Dans les années 1820, des Écossais cherchaient des opportunités d'investissement en Amérique centrale et du Sud. Grâce à ses connaissances en psychologie et à son talent de persuasion, MacGregor obtint des interviews sur Poyais dans plusieurs journaux nationaux, affirmant que ceux qui s'y installeraient étaient non seulement « intelligents », mais aussi « de vrais hommes ». Convaincus et enthousiastes, deux navires partirent pour Poyais en septembre 1822 et janvier 1823, transportant plus de 250 passagers. À l'époque, le voyage durait près de deux mois. À leur arrivée, les colons découvrirent un désert et comprirent qu'ils avaient été dupés.

Pendant ce temps, avant que l'escroquerie ne soit connue, cinq autres navires prirent la mer. La marine britannique les rappela après avoir appris qu'environ les deux tiers des passagers des deux premiers navires avaient péri et que les survivants devaient être secourus. MacGregor s'enfuit en France pour relancer l'escroquerie de Poyé. Une fois de plus, un groupe de colons français se prépara à partir pour Poyé. Cette fois, en raison des contrôles stricts des passeports en France, ils constatèrent une forte augmentation des demandes de visa pour un pays inconnu et dépêchent une commission d'enquête. MacGregor fut arrêté. (source)

4. Le playboy Futanga Babani Sissoko a convaincu une banque de Dubaï de lui prêter 242 millions de dollars, affirmant pouvoir doubler cette somme grâce à la magie noire. Il a également mis en scène une prétendue hantise de sa maison.

Foutanga Babani Sissoko
Source de l'image : bbc.com

En août 1995, Futanga Babani Sissoko, originaire d'un petit village du Mali, se présenta à la Banque islamique de Dubaï et entreprit de persuader son directeur, Mohammed Ayoub, de lui accorder un prêt.

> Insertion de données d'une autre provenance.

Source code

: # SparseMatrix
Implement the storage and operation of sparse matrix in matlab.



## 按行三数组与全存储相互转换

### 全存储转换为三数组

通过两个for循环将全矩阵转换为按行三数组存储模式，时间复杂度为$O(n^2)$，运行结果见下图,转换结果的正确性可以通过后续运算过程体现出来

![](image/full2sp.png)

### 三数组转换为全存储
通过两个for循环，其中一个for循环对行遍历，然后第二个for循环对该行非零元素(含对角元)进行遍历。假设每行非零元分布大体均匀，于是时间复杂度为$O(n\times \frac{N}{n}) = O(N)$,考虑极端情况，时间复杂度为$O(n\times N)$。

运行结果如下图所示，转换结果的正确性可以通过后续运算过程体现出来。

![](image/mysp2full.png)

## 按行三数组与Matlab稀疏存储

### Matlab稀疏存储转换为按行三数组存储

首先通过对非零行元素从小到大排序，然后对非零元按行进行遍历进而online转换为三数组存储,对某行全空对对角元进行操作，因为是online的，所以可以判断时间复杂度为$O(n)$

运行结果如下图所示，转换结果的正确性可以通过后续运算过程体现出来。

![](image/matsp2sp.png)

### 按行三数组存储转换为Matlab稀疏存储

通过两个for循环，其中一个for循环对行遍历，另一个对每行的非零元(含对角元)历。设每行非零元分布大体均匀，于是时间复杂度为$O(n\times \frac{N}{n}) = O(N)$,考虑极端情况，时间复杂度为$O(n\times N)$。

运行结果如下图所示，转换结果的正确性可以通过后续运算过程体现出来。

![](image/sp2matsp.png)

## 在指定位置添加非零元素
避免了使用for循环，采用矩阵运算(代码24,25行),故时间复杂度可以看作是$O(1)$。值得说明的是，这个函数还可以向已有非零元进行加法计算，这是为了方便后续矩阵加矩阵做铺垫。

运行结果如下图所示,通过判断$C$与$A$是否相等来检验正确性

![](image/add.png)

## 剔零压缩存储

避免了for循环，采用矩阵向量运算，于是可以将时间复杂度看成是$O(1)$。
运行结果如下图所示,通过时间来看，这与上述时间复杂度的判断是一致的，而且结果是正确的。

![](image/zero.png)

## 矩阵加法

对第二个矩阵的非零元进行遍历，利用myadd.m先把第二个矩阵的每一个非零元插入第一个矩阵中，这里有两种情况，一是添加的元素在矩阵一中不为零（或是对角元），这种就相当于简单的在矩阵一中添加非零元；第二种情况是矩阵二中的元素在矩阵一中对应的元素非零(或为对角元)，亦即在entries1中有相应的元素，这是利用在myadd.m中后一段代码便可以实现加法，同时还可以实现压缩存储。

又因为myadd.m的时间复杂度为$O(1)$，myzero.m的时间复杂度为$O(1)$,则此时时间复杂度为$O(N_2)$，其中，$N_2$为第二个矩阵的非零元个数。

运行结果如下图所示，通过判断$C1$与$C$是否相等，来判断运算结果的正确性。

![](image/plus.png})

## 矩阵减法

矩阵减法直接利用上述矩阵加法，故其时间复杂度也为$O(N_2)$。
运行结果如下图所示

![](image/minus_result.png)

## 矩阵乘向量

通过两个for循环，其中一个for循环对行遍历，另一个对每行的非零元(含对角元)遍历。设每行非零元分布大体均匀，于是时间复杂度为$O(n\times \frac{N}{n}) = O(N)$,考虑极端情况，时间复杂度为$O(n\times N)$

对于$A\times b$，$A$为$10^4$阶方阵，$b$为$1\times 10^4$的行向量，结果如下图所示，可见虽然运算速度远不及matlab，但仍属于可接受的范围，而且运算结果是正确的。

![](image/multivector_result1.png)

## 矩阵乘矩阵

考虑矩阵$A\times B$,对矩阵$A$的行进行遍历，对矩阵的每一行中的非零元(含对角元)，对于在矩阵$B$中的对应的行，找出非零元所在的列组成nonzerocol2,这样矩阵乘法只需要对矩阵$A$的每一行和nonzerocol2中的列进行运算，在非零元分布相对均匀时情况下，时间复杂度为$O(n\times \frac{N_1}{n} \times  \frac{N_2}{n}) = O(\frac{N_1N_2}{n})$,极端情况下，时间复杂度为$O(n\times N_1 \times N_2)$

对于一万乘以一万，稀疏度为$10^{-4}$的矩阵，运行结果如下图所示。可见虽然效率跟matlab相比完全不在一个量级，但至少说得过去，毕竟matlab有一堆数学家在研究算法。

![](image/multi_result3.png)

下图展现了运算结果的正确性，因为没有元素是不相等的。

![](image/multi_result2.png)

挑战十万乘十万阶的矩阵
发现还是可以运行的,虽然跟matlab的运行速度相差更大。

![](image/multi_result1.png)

Il invita Ayoub à dîner, prétendant posséder des pouvoirs de magie noire et le pouvoir de doubler n'importe quelle somme d'argent. Le lendemain, Ayoub, muni d'un sac d'argent, se rendit chez Sissoko. Il affirma avoir vu un homme sortir en courant de la maison en hurlant qu'il était attaqué par un esprit, et que Sissoko avait averti Ayoub de ne pas provoquer cet esprit.

Ayoub attendait dans la pièce magique, vit de la lumière et de la fumée, et entendit des voix d'esprits. Puis, l'argent doubla. Convaincu que Sissoko pratiquait la magie noire, il continua de lui envoyer d'importantes sommes d'argent à plusieurs reprises – 183 fois exactement, entre 1995 et 1998. Il remboursa également ses dettes de carte de crédit, qui s'élevaient à plusieurs millions de dollars. Ces virements furent effectués vers de nombreux comptes à travers le monde. Sissoko n'était même pas à Dubaï pendant tout ce temps ! Lorsque la banque réalisa la supercherie, elle était déjà en grande difficulté financière. Le gouvernement dut intervenir.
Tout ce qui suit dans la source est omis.